-- Required work --
Every line of the data below that holds the string "queremos" needs to be reported.

-- Collected data --
- Opening Delimiter -

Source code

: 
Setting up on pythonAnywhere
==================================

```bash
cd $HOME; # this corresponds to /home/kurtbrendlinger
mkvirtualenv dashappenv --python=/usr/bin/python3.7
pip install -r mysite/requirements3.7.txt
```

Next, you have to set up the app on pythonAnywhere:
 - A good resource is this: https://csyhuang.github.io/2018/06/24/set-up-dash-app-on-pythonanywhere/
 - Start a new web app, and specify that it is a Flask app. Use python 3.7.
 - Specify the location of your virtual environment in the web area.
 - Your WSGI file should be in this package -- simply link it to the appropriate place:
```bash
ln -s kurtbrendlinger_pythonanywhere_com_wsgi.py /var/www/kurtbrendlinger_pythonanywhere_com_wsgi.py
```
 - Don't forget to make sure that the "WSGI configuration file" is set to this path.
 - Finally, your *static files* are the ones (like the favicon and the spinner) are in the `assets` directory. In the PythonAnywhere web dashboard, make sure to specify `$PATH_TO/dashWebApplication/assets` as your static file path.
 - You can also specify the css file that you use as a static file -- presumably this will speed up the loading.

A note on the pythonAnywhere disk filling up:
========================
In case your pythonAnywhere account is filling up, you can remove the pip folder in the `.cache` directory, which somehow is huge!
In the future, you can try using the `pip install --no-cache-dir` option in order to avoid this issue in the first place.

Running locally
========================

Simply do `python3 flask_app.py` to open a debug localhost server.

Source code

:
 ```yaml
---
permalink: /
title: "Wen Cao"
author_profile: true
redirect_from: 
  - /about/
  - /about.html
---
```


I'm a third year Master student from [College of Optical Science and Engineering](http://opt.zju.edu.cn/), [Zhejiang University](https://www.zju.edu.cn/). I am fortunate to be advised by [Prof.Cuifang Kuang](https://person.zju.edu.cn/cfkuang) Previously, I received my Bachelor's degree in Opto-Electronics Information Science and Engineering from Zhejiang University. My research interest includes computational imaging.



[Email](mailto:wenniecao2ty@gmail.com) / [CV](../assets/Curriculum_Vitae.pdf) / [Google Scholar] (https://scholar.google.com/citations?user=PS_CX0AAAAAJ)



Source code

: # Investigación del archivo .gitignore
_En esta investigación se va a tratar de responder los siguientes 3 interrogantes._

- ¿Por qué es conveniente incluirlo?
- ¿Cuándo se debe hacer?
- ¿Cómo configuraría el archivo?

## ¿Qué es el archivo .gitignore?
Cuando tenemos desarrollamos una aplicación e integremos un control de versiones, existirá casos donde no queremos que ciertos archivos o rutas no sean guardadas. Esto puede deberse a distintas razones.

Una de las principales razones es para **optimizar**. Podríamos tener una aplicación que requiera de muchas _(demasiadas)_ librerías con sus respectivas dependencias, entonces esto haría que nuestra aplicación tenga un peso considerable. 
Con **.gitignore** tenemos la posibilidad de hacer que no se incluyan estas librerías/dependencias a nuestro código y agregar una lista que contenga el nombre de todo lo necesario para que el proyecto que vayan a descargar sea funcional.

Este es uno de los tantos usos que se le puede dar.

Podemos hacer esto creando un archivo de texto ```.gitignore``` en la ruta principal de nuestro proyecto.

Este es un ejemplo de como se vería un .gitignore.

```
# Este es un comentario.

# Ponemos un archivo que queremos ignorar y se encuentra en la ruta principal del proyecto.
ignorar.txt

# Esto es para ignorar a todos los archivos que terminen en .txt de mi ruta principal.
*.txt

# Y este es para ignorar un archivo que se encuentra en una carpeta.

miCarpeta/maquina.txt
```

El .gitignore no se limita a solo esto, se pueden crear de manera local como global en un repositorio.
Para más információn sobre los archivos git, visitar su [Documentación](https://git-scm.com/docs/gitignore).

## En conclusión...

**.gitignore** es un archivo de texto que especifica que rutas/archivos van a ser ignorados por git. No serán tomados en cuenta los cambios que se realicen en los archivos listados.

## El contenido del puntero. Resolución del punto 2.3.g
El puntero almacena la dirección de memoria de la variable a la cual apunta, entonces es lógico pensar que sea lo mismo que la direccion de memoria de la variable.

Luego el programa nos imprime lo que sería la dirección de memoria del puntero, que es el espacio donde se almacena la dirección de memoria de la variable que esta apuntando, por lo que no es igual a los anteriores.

- Closing Delimiter -

-- Solution for this exercise --
Cuando tenemos desarrollamos una aplicación e integremos un control de versiones, existirá casos donde no queremos que ciertos archivos o rutas no sean guardadas. Esto puede deberse a distintas razones.
# Ponemos un archivo que queremos ignorar y se encuentra en la ruta principal del proyecto.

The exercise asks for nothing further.